1

Moments after copying a large file on my primary SSD, the IO PSI value goes up to more than 90% and the system becomes very unresponsive. This takes around a minute to go back to normal.

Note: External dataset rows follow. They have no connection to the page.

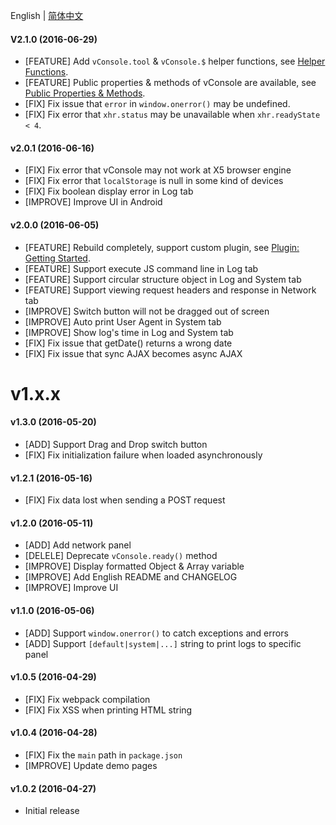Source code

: English | [简体中文](./CHANGELOG_CN.md)

#### V2.1.0 (2016-06-29)

- [FEATURE] Add `vConsole.tool` & `vConsole.$` helper functions, see [Helper Functions](./doc/helper_functions.md).
- [FEATURE] Public properties & methods of vConsole are available, see [Public Properties & Methods](./doc/public_properties_methods.md).
- [FIX] Fix issue that `error` in `window.onerror()` may be undefined.
- [FIX] Fix error that `xhr.status` may be unavailable when `xhr.readyState < 4`.


#### v2.0.1 (2016-06-16)

- [FIX] Fix error that vConsole may not work at X5 browser engine
- [FIX] Fix error that `localStorage` is null in some kind of devices
- [FIX] Fix boolean display error in Log tab
- [IMPROVE] Improve UI in Android


#### v2.0.0 (2016-06-05)

- [FEATURE] Rebuild completely, support custom plugin, see [Plugin: Getting Started](./doc/plugin_getting_started.md).
- [FEATURE] Support execute JS command line in Log tab
- [FEATURE] Support circular structure object in Log and System tab
- [FEATURE] Support viewing request headers and response in Network tab
- [IMPROVE] Switch button will not be dragged out of screen
- [IMPROVE] Auto print User Agent in System tab
- [IMPROVE] Show log's time in Log and System tab
- [FIX] Fix issue that getDate() returns a wrong date
- [FIX] Fix issue that sync AJAX becomes async AJAX



# v1.x.x

#### v1.3.0 (2016-05-20)

- [ADD] Support Drag and Drop switch button
- [FIX] Fix initialization failure when loaded asynchronously


#### v1.2.1 (2016-05-16)

- [FIX] Fix data lost when sending a POST request


#### v1.2.0 (2016-05-11)

- [ADD] Add network panel
- [DELELE] Deprecate `vConsole.ready()` method
- [IMPROVE] Display formatted Object & Array variable
- [IMPROVE] Add English README and CHANGELOG
- [IMPROVE] Improve UI


#### v1.1.0 (2016-05-06)

- [ADD] Support `window.onerror()` to catch exceptions and errors
- [ADD] Support `[default|system|...]` string to print logs to specific panel


#### v1.0.5 (2016-04-29)

- [FIX] Fix webpack compilation
- [FIX] Fix XSS when printing HTML string


#### v1.0.4 (2016-04-28)

- [FIX] Fix the `main` path in `package.json`
- [IMPROVE] Update demo pages


#### v1.0.2 (2016-04-27)

- Initial release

I also noticed freezing problems when doing things like docker pull, but was able to reproduce what I believe to be the same problem, using rsync now.

The problem does not seem to happen when the test file is located in the second SSD.

Reproducible example:

Inspired by this post I am logging load and IO PSI to a CSV file every second.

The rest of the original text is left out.